● Problem statement: Consider the data that follows and state how many lines contain the string "backup", using the number alone.

Data entries:

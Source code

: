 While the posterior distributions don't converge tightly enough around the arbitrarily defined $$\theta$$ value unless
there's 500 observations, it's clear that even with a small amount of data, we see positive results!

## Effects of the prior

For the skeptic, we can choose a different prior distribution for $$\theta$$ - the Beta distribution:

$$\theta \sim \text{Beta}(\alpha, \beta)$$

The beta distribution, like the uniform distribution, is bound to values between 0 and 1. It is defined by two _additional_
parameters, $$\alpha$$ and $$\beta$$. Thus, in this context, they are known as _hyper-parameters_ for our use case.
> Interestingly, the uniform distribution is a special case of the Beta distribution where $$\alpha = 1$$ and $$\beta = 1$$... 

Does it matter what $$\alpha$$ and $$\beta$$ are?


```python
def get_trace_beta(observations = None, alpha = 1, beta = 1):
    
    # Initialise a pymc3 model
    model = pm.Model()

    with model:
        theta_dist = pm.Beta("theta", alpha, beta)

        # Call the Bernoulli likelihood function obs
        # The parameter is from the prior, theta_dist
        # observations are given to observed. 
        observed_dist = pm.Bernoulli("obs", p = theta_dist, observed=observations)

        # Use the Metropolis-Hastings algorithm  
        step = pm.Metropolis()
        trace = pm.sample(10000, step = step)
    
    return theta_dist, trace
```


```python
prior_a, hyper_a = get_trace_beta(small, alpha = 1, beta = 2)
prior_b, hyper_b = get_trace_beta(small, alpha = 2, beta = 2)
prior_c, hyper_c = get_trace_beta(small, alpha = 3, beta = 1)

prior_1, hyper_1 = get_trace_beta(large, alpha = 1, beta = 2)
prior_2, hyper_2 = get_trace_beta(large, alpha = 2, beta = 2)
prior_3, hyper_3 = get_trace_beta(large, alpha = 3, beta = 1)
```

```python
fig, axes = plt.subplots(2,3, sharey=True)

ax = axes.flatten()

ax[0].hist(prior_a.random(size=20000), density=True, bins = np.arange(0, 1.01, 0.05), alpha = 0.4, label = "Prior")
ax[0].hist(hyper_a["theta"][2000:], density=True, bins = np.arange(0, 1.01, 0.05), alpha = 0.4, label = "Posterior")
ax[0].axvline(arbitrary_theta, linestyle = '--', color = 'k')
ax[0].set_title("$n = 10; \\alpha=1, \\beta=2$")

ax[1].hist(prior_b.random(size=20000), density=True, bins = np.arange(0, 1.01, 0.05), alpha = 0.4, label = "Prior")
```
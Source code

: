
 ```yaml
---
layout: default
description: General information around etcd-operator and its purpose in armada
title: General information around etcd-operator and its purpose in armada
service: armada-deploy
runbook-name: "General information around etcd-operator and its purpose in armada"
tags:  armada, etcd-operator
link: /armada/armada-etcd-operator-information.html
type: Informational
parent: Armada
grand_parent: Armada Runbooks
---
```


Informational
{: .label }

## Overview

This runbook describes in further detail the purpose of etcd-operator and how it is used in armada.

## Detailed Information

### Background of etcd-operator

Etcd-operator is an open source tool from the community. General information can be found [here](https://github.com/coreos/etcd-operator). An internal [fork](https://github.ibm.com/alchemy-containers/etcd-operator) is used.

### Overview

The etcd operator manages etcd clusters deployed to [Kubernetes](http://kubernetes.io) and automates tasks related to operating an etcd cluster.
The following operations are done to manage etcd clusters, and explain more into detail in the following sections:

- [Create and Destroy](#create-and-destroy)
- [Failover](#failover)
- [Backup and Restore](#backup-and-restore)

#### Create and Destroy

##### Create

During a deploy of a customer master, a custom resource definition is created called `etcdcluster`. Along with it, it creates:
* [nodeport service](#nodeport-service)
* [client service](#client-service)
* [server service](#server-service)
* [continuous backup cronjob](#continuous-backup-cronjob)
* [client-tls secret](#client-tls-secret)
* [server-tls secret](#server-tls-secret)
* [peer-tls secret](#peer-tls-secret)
---
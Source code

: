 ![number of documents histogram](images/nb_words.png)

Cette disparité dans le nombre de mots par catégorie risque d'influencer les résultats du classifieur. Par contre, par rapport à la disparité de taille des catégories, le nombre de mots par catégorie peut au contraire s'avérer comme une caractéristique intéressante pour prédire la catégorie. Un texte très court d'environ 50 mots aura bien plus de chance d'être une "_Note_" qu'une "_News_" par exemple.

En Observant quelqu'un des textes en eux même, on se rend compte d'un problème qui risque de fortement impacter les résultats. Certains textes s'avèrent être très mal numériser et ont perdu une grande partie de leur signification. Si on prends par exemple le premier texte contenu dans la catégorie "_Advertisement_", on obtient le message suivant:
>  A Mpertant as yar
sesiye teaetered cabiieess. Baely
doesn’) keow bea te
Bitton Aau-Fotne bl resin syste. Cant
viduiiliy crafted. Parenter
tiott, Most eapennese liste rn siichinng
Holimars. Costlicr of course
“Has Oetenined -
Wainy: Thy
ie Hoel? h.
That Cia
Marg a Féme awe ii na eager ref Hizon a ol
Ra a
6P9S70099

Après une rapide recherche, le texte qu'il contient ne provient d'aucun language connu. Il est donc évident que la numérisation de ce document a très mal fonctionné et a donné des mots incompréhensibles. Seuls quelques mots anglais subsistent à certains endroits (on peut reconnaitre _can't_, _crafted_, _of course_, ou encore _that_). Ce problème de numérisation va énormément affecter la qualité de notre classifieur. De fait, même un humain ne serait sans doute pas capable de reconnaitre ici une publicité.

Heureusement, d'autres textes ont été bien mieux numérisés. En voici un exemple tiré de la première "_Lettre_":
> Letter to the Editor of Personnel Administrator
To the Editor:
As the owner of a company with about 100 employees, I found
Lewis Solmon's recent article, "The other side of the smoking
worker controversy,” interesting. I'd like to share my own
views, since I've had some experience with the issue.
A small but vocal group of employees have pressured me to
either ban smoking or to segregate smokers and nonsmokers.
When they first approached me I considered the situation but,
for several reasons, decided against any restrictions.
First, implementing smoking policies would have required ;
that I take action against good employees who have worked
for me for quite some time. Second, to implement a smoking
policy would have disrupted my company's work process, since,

● Answer to the problem: 2